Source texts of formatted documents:
================================

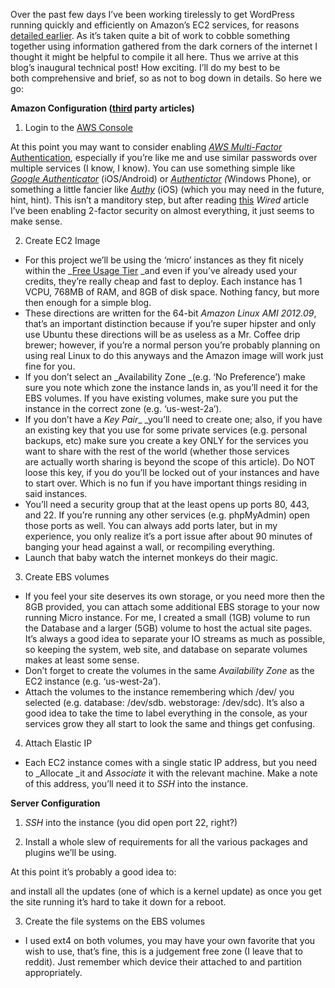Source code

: Over the past few days I&#8217;ve been working tirelessly to get WordPress running quickly and efficiently on Amazon&#8217;s EC2 services, for reasons [detailed earlier][1]. As it&#8217;s taken quite a bit of work to cobble something together using information gathered from the dark corners of the internet I thought it might be helpful to compile it all here. Thus we arrive at this blog&#8217;s inaugural technical post! How exciting. I&#8217;ll do my best to be both comprehensive and brief, so as not to bog down in details. So here we go:

**Amazon Configuration (<a title="Wordpress on Amazon EC2 - Stephen White" href="http://stephen-white.blogspot.com/2012/05/how-to-set-up-wordpress-on-amazon-ec2_31.html" target="_blank">third</a> party articles)**



1. Login to the <a title="AWS Console" href="https://console.aws.amazon.com" target="_blank">AWS Console</a>

At this point you may want to consider enabling <i><a title="AWS MFA" href="http://aws.amazon.com/mfa/" target="_blank">AWS Multi-Factor</a></i><a title="AWS MFA" href="http://aws.amazon.com/mfa/" target="_blank"> Authentication</a>, especially if you&#8217;re like me and use similar passwords over multiple services (I know, I know). You can use something simple like <em><a title="Google Authenticator" href="http://support.google.com/accounts/bin/answer.py?hl&#61;en&#38;answer&#61;1066447" target="_blank">Google Authenticator</a> </em>(iOS/Android) or <em><a title="Athenticator" href="http://www.windowsphone.com/en-us/store/app/authenticator/021dd79f-0598-e011-986b-78e7d1fa76f8" target="_blank">Authentictor</a> (</em>Windows Phone), or something a little fancier like <em><a title="Authy" href="https://www.authy.com/" target="_blank">Authy</a> </em>(iOS) (which you may need in the future, hint, hint). This isn&#8217;t a manditory step, but after reading <a title="Wired" href="http://www.wired.com/gadgetlab/2012/08/apple-amazon-mat-honan-hacking/" target="_blank">this</a> <em>Wired</em> article I&#8217;ve been enabling 2-factor security on almost everything, it just seems to make sense.



2. Create EC2 Image

* For this project we&#8217;ll be using the &#8216;micro&#8217; instances as they fit nicely within the _<a title="Free is always better" href="http://aws.amazon.com/free/" target="_blank">Free Usage Tier</a> _and even if you&#8217;ve already used your credits, they&#8217;re really cheap and fast to deploy. Each instance has 1 VCPU, 768MB of RAM, and 8GB of disk space. Nothing fancy, but more then enough for a simple blog.
* These directions are written for the 64-bit _Amazon Linux AMI 2012.09_, that&#8217;s an important distinction because if you&#8217;re super hipster and only use Ubuntu these directions will be as useless as a Mr. Coffee drip brewer; however, if you&#8217;re a normal person you&#8217;re probably planning on using real Linux to do this anyways and the Amazon image will work just fine for you.
* If you don&#8217;t select an _Availability Zone _(e.g. &#8216;No Preference&#8217;) make sure you note which zone the instance lands in, as you&#8217;ll need it for the EBS volumes. If you have existing volumes, make sure you put the instance in the correct zone (e.g. &#8216;us-west-2a&#8217;).
* If you don&#8217;t have a _Key Pair__ _you&#8217;ll need to create one; also, if you have an existing key that you use for some private services (e.g. personal backups, etc) make sure you create a key ONLY for the services you want to share with the rest of the world (whether those services are actually worth sharing is beyond the scope of this article). Do NOT loose this key, if you do you&#8217;ll be locked out of your instances and have to start over. Which is no fun if you have important things residing in said instances.
* You&#8217;ll need a security group that at the least opens up ports 80, 443, and 22. If you&#8217;re running any other services (e.g. phpMyAdmin) open those ports as well. You can always add ports later, but in my experience, you only realize it&#8217;s a port issue after about 90 minutes of banging your head against a wall, or recompiling everything.
* Launch that baby watch the internet monkeys do their magic.



3. Create EBS volumes

* If you feel your site deserves its own storage, or you need more then the 8GB provided, you can attach some additional EBS storage to your now running Micro instance. For me, I created a small (1GB) volume to run the Database and a larger (5GB) volume to host the actual site pages. It&#8217;s always a good idea to separate your IO streams as much as possible, so keeping the system, web site, and database on separate volumes makes at least some sense.
* Don&#8217;t forget to create the volumes in the same _Availability Zone_ as the EC2 instance (e.g. &#8216;us-west-2a&#8217;).
* Attach the volumes to the instance remembering which /dev/ you selected (e.g. database: /dev/sdb. webstorage: /dev/sdc). It&#8217;s also a good idea to take the time to label everything in the console, as your services grow they all start to look the same and things get confusing.



4. Attach Elastic IP

* Each EC2 instance comes with a single static IP address, but you need to _Allocate _it and _Associate_ it with the relevant machine. Make a note of this address, you&#8217;ll need it to _SSH_ into the instance.



**Server Configuration**

1. _SSH_ into the instance (you did open port 22, right?)


2. Install a whole slew of requirements for all the various packages and plugins we&#8217;ll be using.


At this point it&#8217;s probably a good idea to:


and install all the updates (one of which is a kernel update) as once you get the site running it&#8217;s hard to take it down for a reboot.

3. Create the file systems on the EBS volumes

* <span style="line-height: 15px;">I used ext4 on both volumes, you may have your own favorite that you wish to use, that&#8217;s fine, this is a judgement free zone (I leave that to reddit). Just remember which device their attached to and partition appropriately. </span>


[1]: http://www.nickrobison.com/2013/01/03/home-sweet-home-3/ "Home, Sweet Home"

================================

* [WHAT YOU NEED TO DO]:
Say again, exactly, only those lines of the records that run from the start through the line with "1. Login to". Pictures are to be skipped.

* [RESULT OF THE EXERCISE]:
Source code

: Over the past few days I&#8217;ve been working tirelessly to get WordPress running quickly and efficiently on Amazon&#8217;s EC2 services, for reasons [detailed earlier][1]. As it&#8217;s taken quite a bit of work to cobble something together using information gathered from the dark corners of the internet I thought it might be helpful to compile it all here. Thus we arrive at this blog&#8217;s inaugural technical post! How exciting. I&#8217;ll do my best to be both comprehensive and brief, so as not to bog down in details. So here we go:

**Amazon Configuration (<a title="Wordpress on Amazon EC2 - Stephen White" href="http://stephen-white.blogspot.com/2012/05/how-to-set-up-wordpress-on-amazon-ec2_31.html" target="_blank">third</a> party articles)**



1. Login to the <a title="AWS Console" href="https://console.aws.amazon.com" target="_blank">AWS Console</a>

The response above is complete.